A Prayer for the Feast Day of Leo the Great

O Lord our God, grant that thy Church, following the teaching of thy servant Leo of Rome, may hold fast the great mystery of our redemption, and adore the one Christ, true God and true Man, neither divided from our human nature nor separate from thy divine Being; through the same Jesus Christ our Lord, who liveth and reigneth with thee and the Holy Spirit, one God, now and for ever


Posted in * Christian Life / Church Life, Church History, Spirituality/Prayer

One comment on “A Prayer for the Feast Day of Leo the Great

  1. New Reformation Advocate says:

    Leo (I) is one of only two popes (so far) that are officially called “the Great.” Unofficially, many RCs (and others) like to call John Paul II “the Great” as well. Gregory (I) is the other official one, and naturally he’s dear to Anglicans as the pope who dispatched Augustine of Canterbury to evangelize England.

    Among other claims to fame, Leo the Great stood in the gap in one of Rome’s darkest hours and negotiated a deal with the barbaric Attila the Hun that bribed the pagan into dropping his plan to sack the city. Theologically, he’s best known as the author of a large tome on the Two Natures of Christ (divine and human) that was very influential at the crucial Fourth Ecumenical Council, held in Chalcedon in AD 451. Although there were hardly any westerners present there, the assembled bishops cheered after Leo’s tome was read to the council, supposedly shouting, “[i]Peter has spoken![/i]” That is, in his essay, they recognized the authentic voice of the apostles, and especially the chief apostle, Peter, whose successor Leo was.

    Personally, I’m fond of Leo’s sermons, many of which are still extant. But most of all, I’m deeply influenced by the incomparable Latin poem, probably by Leo (it uses some of his phrasing), that adorns the papal baptistery in the ancient cathedral of St. John on the Lateran hill, which was remodeled when Leo was Archdeacon (before he became pope from AD 440-461).

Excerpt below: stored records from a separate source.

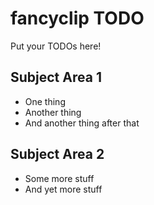 # fancyclip TODO

Put your TODOs here!

## Subject Area 1

* One thing
* Another thing
* And another thing after that

## Subject Area 2

* Some more stuff
* And yet more stuff
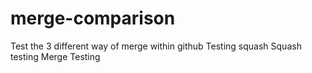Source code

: # merge-comparison
Test the 3 different way of merge within github
Testing squash
Squash testing
Merge
Testing
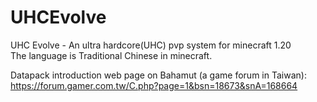 # UHCEvolve
UHC Evolve - An ultra hardcore(UHC) pvp system for minecraft 1.20<br />
The language is Traditional Chinese in minecraft. 

Datapack introduction web page on Bahamut (a game forum in Taiwan):
https://forum.gamer.com.tw/C.php?page=1&bsn=18673&snA=168664
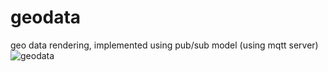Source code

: # geodata



geo data rendering, implemented using pub/sub model (using mqtt server)
![geodata](https://user-images.githubusercontent.com/109458314/231658021-3ca084c4-d0da-4209-8908-f41ba0969cd8.png)

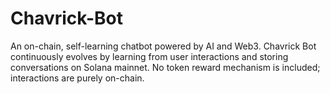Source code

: # Chavrick-Bot
An on-chain, self-learning chatbot powered by AI and Web3. Chavrick Bot continuously evolves by learning from user interactions and storing conversations on Solana mainnet. No token reward mechanism is included; interactions are purely on-chain.
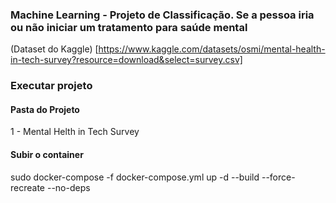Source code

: ### Machine Learning - Projeto de Classificação. Se a pessoa iria ou não iniciar um tratamento para saúde mental
(Dataset do Kaggle) [https://www.kaggle.com/datasets/osmi/mental-health-in-tech-survey?resource=download&select=survey.csv]

### Executar projeto
#### Pasta do Projeto
1 - Mental Helth in Tech Survey
#### Subir o container
sudo docker-compose -f docker-compose.yml up  -d --build --force-recreate --no-deps
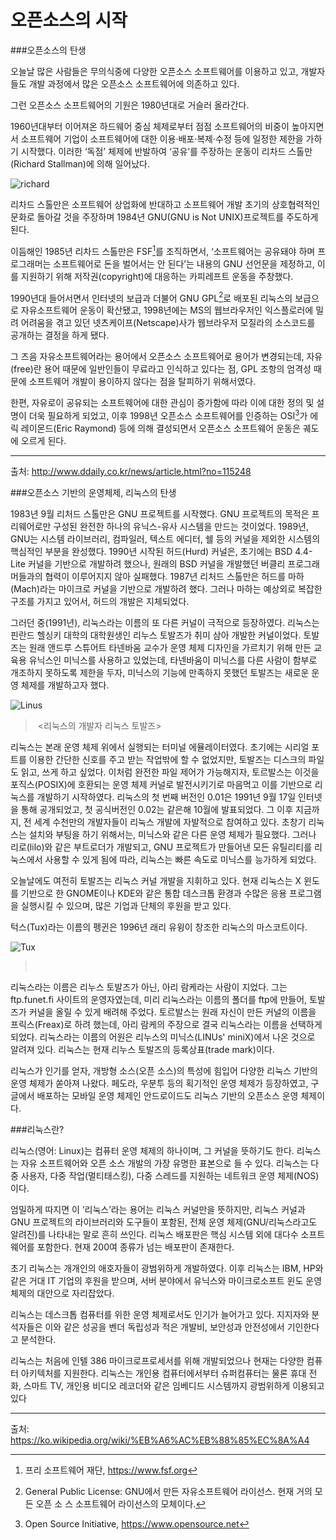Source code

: 오픈소스의 시작
=================

###오픈소스의 탄생

 오늘날 많은 사람들은 무의식중에 다양한 오픈소스 소프트웨어를 이용하고 있고, 개발자들도 개발 과정에서 많은 오픈소스 소프트웨어에 의존하고 있다.

그런 오픈소스 소프트웨어의 기원은 1980년대로 거슬러 올라간다.

 1960년대부터 이어져온 하드웨어 중심 체제로부터 점점 소프트웨어의 비중이 높아지면서 소프트웨어 기업이 소프트웨어에 대한 이용·배포·복제·수정 등에 일정한 제한을 가하기 시작했다. 이러한 ‘독점’ 체제에 반발하여 ‘공유’를 주장하는 운동이 리차드 스톨만(Richard Stallman)에 의해 일어났다.

![richard](http://upload.wikimedia.org/wikipedia/commons/6/69/Richard_Stallman_by_Anders_Brenna_03.jpg)

 리차드 스톨만은 소프트웨어 상업화에 반대하고 소프트웨어 개발 초기의 상호협력적인 문화로 돌아갈 것을 주장하며 1984년 GNU(GNU is Not UNIX)프로젝트를 주도하게 된다.

 이듬해인 1985년 리차드 스톨만은 FSF[^1]를 조직하면서, ‘소프트웨어는 공유돼야 하며 프로그래머는 소프트웨어로 돈을 벌어서는 안 된다’는 내용의 GNU 선언문을 제정하고, 이를 지원하기 위해 저작권(copyright)에 대응하는 카피레프트 운동을 주창했다.

 1990년대 들어서면서 인터넷의 보급과 더불어 GNU GPL[^2]로 배포된 리눅스의 보급으로 자유소프트웨어 운동이 확산됐고, 1998년에는 MS의 웹브라우저인 익스플로러에 밀려 어려움을 겪고 있던 넷츠케이프(Netscape)사가 웹브라우저 모질라의 소스코드를 공개하는 결정을 하게 됐다.

 그 즈음 자유소프트웨어라는 용어에서 오픈소스 소프트웨어로 용어가 변경되는데, 자유(free)란 용어 때문에 일반인들이 무료라고 인식하고 있다는 점, GPL 조항의 엄격성 때문에 소프트웨어 개발이 용이하지 않다는 점을 탈피하기 위해서였다.

 한편, 자유로이 공유되는 소프트웨어에 대한 관심이 증가함에 따라 이에 대한 정의 및 설명이 더욱 필요하게 되었고, 이후 1998년 오픈소스 소프트웨어를 인증하는 OSI[^3]가 에릭 레이몬드(Eric Raymond) 등에 의해 결성되면서 오픈소스 소프트웨어 운동은 궤도에 오르게 된다.

---------------------------------------------------------------------------------------------------------------------------------

출처: <http://www.ddaily.co.kr/news/article.html?no=115248>

[^1]: 프리 소프트웨어 재단, <https://www.fsf.org>
[^2]: General Public License: GNU에서 만든 자유소프트웨어 라이선스. 현재 거의 모든 오픈 소      스 소프트웨어 라이선스의 모체이다.
[^3]: Open Source Initiative, <https://www.opensource.net>

###오픈소스 기반의 운영체제, 리눅스의 탄생

 1983년 9월 리처드 스톨만은 GNU 프로젝트를 시작했다. GNU 프로젝트의 목적은 프리웨어로만 구성된 완전한 하나의 유닉스-유사 시스템을 만드는 것이었다. 1989년, GNU는 시스템 라이브러리, 컴파일러, 텍스트 에디터, 쉘 등의 커널을 제외한 시스템의 핵심적인 부분을 완성했다. 1990년 시작된 허드(Hurd) 커널은, 초기에는 BSD 4.4-Lite 커널을 기반으로 개발하려 했으나, 원래의 BSD 커널을 개발했던 버클리 프로그래머들과의 협력이 이루어지지 않아 실패했다. 1987년 리처드 스톨만은 허드를 마하(Mach)라는 마이크로 커널을 기반으로 개발하려 했다. 그러나 마하는 예상외로 복잡한 구조를 가지고 있어서, 허드의 개발은 지체되었다.

 그러던 중(1991년), 리눅스라는 이름의 또 다른 커널이 극적으로 등장하였다. 리눅스는 핀란드 헬싱키 대학의 대학원생인 리누스 토발즈가 취미 삼아 개발한 커널이었다. 토발즈는 원래 앤드루 스튜어트 타넨바움 교수가 운영 체제 디자인을 가르치기 위해 만든 교육용 유닉스인 미닉스를 사용하고 있었는데, 타넨바움이 미닉스를 다른 사람이 함부로 개조하지 못하도록 제한을 두자, 미닉스의 기능에 만족하지 못했던 토발즈는 새로운 운영 체제를 개발하고자 했다.

![Linus](https://i.ytimg.com/vi/_36yNWw_07g/maxresdefault.jpg)

> ​                                                   <리눅스의 개발자 리눅스 토발즈>

 리눅스는 본래 운영 체제 위에서 실행되는 터미널 에뮬레이터였다. 초기에는 시리얼 포트를 이용한 간단한 신호를 주고 받는 작업밖에 할 수 없었지만, 토발즈는 디스크의 파일도 읽고, 쓰게 하고 싶었다. 이처럼 완전한 파일 제어가 가능해지자, 토르발스는 이것을 포직스(POSIX)에 호환되는 운영 체제 커널로 발전시키기로 마음먹고 이를 기반으로 리눅스를 개발하기 시작하였다. 리눅스의 첫 번째 버전인 0.01은 1991년 9월 17일 인터넷을 통해 공개되었고, 첫 공식버전인 0.02는 같은해 10월에 발표되었다. 그 이후 지금까지, 전 세계 수천만의 개발자들이 리눅스 개발에 자발적으로 참여하고 있다. 초창기 리눅스는 설치와 부팅을 하기 위해서는, 미닉스와 같은 다른 운영 체제가 필요했다. 그러나 리로(lilo)와 같은 부트로더가 개발되고, GNU 프로젝트가 만들어낸 모든 유틸리티를 리눅스에서 사용할 수 있게 됨에 따라, 리눅스는 빠른 속도로 미닉스를 능가하게 되었다.

 오늘날에도 여전히 토발즈는 리눅스 커널 개발을 지휘하고 있다. 현재 리눅스는 X 윈도를 기반으로 한 GNOME이나 KDE와 같은 통합 데스크톱 환경과 수많은 응용 프로그램을 실행시킬 수 있으며, 많은 기업과 단체의 후원을 받고 있다.

턱스(Tux)라는 이름의 펭귄은 1996년 래리 유윙이 창조한 리눅스의 마스코트이다.

![Tux](https://upload.wikimedia.org/wikipedia/commons/thumb/3/35/Tux.svg/150px-Tux.svg.png)

> ​                                                                       <Tux>

 리눅스라는 이름은 리누스 토발즈가 아닌, 아리 람케라는 사람이 지었다. 그는 ftp.funet.fi 사이트의 운영자였는데, 미리 리눅스라는 이름의 폴더를 ftp에 만들어, 토발즈가 커널을 올릴 수 있게 배려해 주었다. 토르발스는 원래 자신이 만든 커널의 이름을 프릭스(Freax)로 하려 했는데, 아리 람케의 주장으로 결국 리눅스라는 이름을 선택하게 되었다. 리눅스라는 이름의 어원은 리누스의 미닉스(LINUs' miniX)에서 나온 것으로 알려져 있다. 리눅스는 현재 리누스 토발즈의 등록상표(trade mark)이다.

 리눅스가 인기를 얻자, 개방형 소스(오픈 소스)의 특성에 힘입어 다양한 리눅스 기반의 운영 체제가 쏟아져 나왔다. 페도라, 우분투 등의 획기적인 운영 체제가 등장하였고, 구글에서 배포하는 모바일 운영 체제인 안드로이드도 리눅스 기반의 오픈소스 운영 체제이다.

###리눅스란?

 리눅스(영어: Linux)는 컴퓨터 운영 체제의 하나이며, 그 커널을 뜻하기도 한다. 리눅스는 자유 소프트웨어와 오픈 소스 개발의 가장 유명한 표본으로 들 수 있다. 리눅스는 다중 사용자, 다중 작업(멀티태스킹), 다중 스레드를 지원하는 네트워크 운영 체제(NOS)이다.

 엄밀하게 따지면 이 ‘리눅스’라는 용어는 리눅스 커널만을 뜻하지만, 리눅스 커널과 GNU 프로젝트의 라이브러리와 도구들이 포함된, 전체 운영 체제(GNU/리눅스라고도 알려진)를 나타내는 말로 흔히 쓰인다. 리눅스 배포판은 핵심 시스템 외에 대다수 소프트웨어를 포함한다. 현재 200여 종류가 넘는 배포판이 존재한다.

초기 리눅스는 개개인의 애호자들이 광범위하게 개발하였다. 이후 리눅스는 IBM, HP와 같은 거대 IT 기업의 후원을 받으며, 서버 분야에서 유닉스와 마이크로소프트 윈도 운영 체제의 대안으로 자리잡았다.

 리눅스는 데스크톱 컴퓨터를 위한 운영 체제로서도 인기가 늘어가고 있다. 지지자와 분석자들은 이와 같은 성공을 벤더 독립성과 적은 개발비, 보안성과 안전성에서 기인한다고 분석한다.

 리눅스는 처음에 인텔 386 마이크로프로세서를 위해 개발되었으나 현재는 다양한 컴퓨터 아키텍처를 지원한다. 리눅스는 개인용 컴퓨터에서부터 슈퍼컴퓨터는 물론 휴대 전화, 스마트 TV, 개인용 비디오 레코더와 같은 임베디드 시스템까지 광범위하게 이용되고 있다



---------------------------------------------------------------------------------------------------------------------


출처: <https://ko.wikipedia.org/wiki/%EB%A6%AC%EB%88%85%EC%8A%A4>



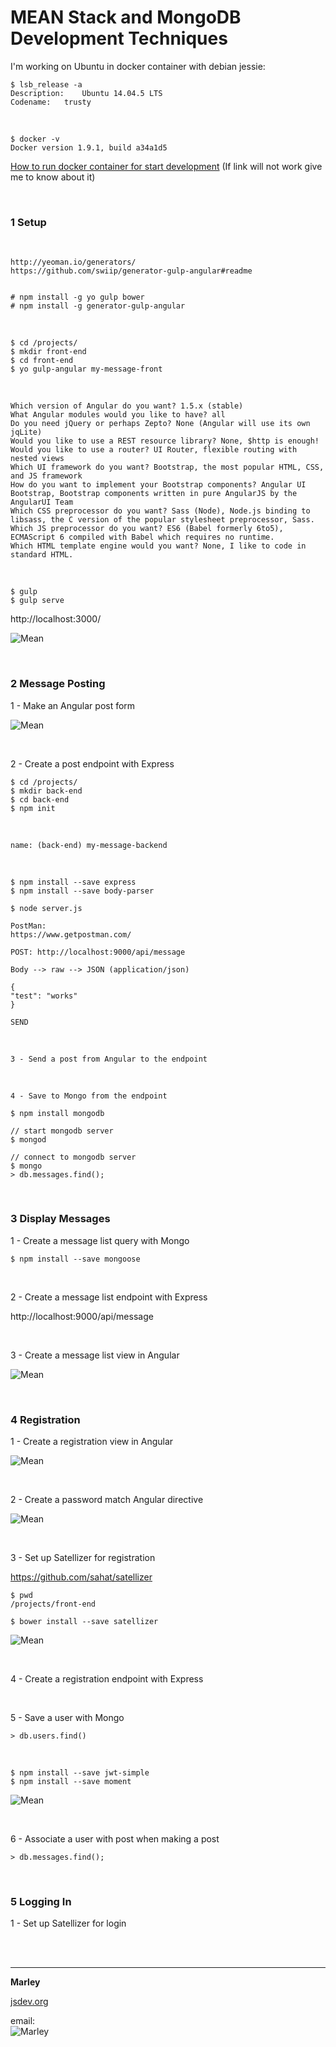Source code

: # MEAN Stack and MongoDB Development Techniques


I'm working on Ubuntu in docker container with debian jessie:

    $ lsb_release -a
    Description:	Ubuntu 14.04.5 LTS
    Codename:	trusty

<br/>

    $ docker -v
    Docker version 1.9.1, build a34a1d5


<a href="http://jsdev.org/env/docker/run-container/">How to run docker container for start development</a>
(If link will not work give me to know about it)



<br/>

### 1 Setup


<br/>

    http://yeoman.io/generators/
    https://github.com/swiip/generator-gulp-angular#readme


    # npm install -g yo gulp bower
    # npm install -g generator-gulp-angular


<br/>

    $ cd /projects/
    $ mkdir front-end
    $ cd front-end
    $ yo gulp-angular my-message-front

<br/>

    Which version of Angular do you want? 1.5.x (stable)
    What Angular modules would you like to have? all
    Do you need jQuery or perhaps Zepto? None (Angular will use its own jqLite)
    Would you like to use a REST resource library? None, $http is enough!
    Would you like to use a router? UI Router, flexible routing with nested views
    Which UI framework do you want? Bootstrap, the most popular HTML, CSS, and JS framework
    How do you want to implement your Bootstrap components? Angular UI Bootstrap, Bootstrap components written in pure AngularJS by the AngularUI Team
    Which CSS preprocessor do you want? Sass (Node), Node.js binding to libsass, the C version of the popular stylesheet preprocessor, Sass.
    Which JS preprocessor do you want? ES6 (Babel formerly 6to5), ECMAScript 6 compiled with Babel which requires no runtime.
    Which HTML template engine would you want? None, I like to code in standard HTML.

<br/>

    $ gulp
    $ gulp serve

http://localhost:3000/


![Mean](/img/01-setup.png?raw=true)


<br/>

### 2 Message Posting

1 - Make an Angular post form


![Mean](/img/02-01.png?raw=true)


<br/>

2 - Create a post endpoint with Express


    $ cd /projects/
    $ mkdir back-end
    $ cd back-end
    $ npm init

<br/>

    name: (back-end) my-message-backend

<br/>

    $ npm install --save express
    $ npm install --save body-parser

    $ node server.js

    PostMan:  
    https://www.getpostman.com/

    POST: http://localhost:9000/api/message

    Body --> raw --> JSON (application/json)

    {
    "test": "works"
    }

    SEND

<br/>

    3 - Send a post from Angular to the endpoint

<br/>

    4 - Save to Mongo from the endpoint

    $ npm install mongodb

    // start mongodb server
    $ mongod

    // connect to mongodb server
    $ mongo
    > db.messages.find();


<br/>

### 3 Display Messages

1 - Create a message list query with Mongo


    $ npm install --save mongoose


<br/>

2 - Create a message list endpoint with Express

http://localhost:9000/api/message

<br/>

3 - Create a message list view in Angular


![Mean](/img/03-01.png?raw=true)



<br/>

### 4 Registration

1 - Create a registration view in Angular


![Mean](/img/04-01.png?raw=true)


<br/>

2 - Create a password match Angular directive

![Mean](/img/04-02.png?raw=true)

<br/>

3 - Set up Satellizer for registration

https://github.com/sahat/satellizer


    $ pwd
    /projects/front-end

    $ bower install --save satellizer


![Mean](/img/04-03.png?raw=true)


<br/>

4 - Create a registration endpoint with Express

<br/>

5 - Save a user with Mongo


    > db.users.find()

<br/>

    $ npm install --save jwt-simple
    $ npm install --save moment


![Mean](/img/04-04.png?raw=true)


<br/>

6 - Associate a user with post when making a post


    > db.messages.find();


<br/>

### 5 Logging In

1 - Set up Satellizer for login





<br/><br/>

___

**Marley**

<a href="https://jsdev.org">jsdev.org</a>

email:  
![Marley](http://img.fotografii.org/a3333333mail.gif "Marley")
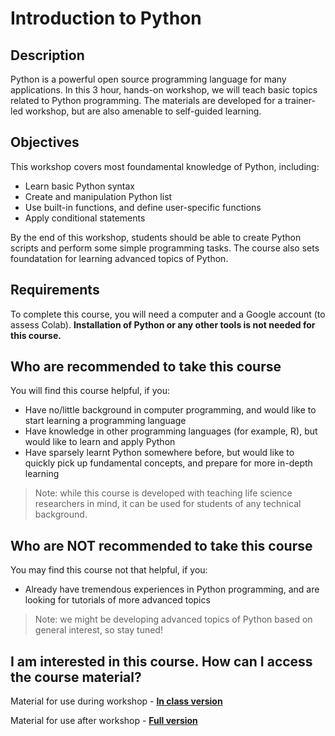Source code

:# Introduction to Python

## Description
Python is a powerful open source programming language for many applications. In this 3 hour, hands-on workshop, we will teach basic topics related to Python programming. The materials are developed for a trainer-led workshop, but are also amenable to self-guided learning.

## Objectives
This workshop covers most foundamental knowledge of Python, including:
- Learn basic Python syntax
- Create and manipulation Python list
- Use built-in functions, and define user-specific functions
- Apply conditional statements

By the end of this workshop, students should be able to create Python scripts and perform some simple programming tasks. The course also sets foundatation for learning advanced topics of Python.

## Requirements
To complete this course, you will need a computer and a Google account (to assess Colab). **Installation of Python or any other tools is not needed for this course.**

## Who are recommended to take this course
You will find this course helpful, if you:
- Have no/little background in computer programming, and would like to start learning a programming language
- Have knowledge in other programming languages (for example, R), but would like to learn and apply Python
- Have sparsely learnt Python somewhere before, but would like to quickly pick up fundamental concepts, and prepare for more in-depth learning
> Note: while this course is developed with teaching life science researchers in mind, it can be used for students of any technical background.

## Who are NOT recommended to take this course
You may find this course not that helpful, if you:
- Already have tremendous experiences in Python programming, and are looking for tutorials of more advanced topics
> Note: we might be developing advanced topics of Python based on general interest, so stay tuned!

## I am interested in this course. How can I access the course material?
Material for use during workshop - [**In class version**](https://colab.research.google.com/drive/18raJW2yNykpfKVxEAlNuvkzMFtB2VBD1?usp=sharing)

Material for use after workshop - [**Full version**](https://colab.research.google.com/drive/1s7V_vIzy3WckbVbenOAfx65LKscKmeRN?usp=sharing)
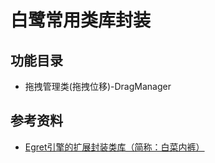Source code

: # 白鹭常用类库封装

## 功能目录
+ 拖拽管理类(拖拽位移)-DragManager


## 参考资料
+ [Egret引擎的扩展封装类库（简称：白菜内裤）](https://github.com/d8q8/LcpLib_Egret)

    That immortal, splendid poem can’t be adequately translated (poetry doesn’t transfer well into other languages), but goes something like this:

    “Here is born, in Spirit-soaked fertility,
    a brood destined for another City,
    begotten by God’s blowing,
    and borne upon this torrent by the Church, their virgin mother.

    Reborn in these depths, they reach for heaven’s realm,
    the felicity unknown by those born but once.
    This spring is life that floods the world,
    the wounds of Christ its awesome source.

    Sinner, sink beneath this sacred surf,
    that swallows age and spits up youth.
    Sinner, here scour sin away down to innocence,
    for they know no strife who are by one font,
    one Spirit, one faith made one.

    Sinner, shudder not at sin’s kind and number,
    for those born here are holy!”

    Marvelous. Unsurpassed in vision and eloquence.

    Every time I remember that spectacular statement of the baptismal theology of the ancient Church, I’m inclined to follow the lead of the bishops gathered in Chalcedon, and cry out,

    “Peter has spoken!”

    Is it any wonder that Leo is my favorite pope of all time?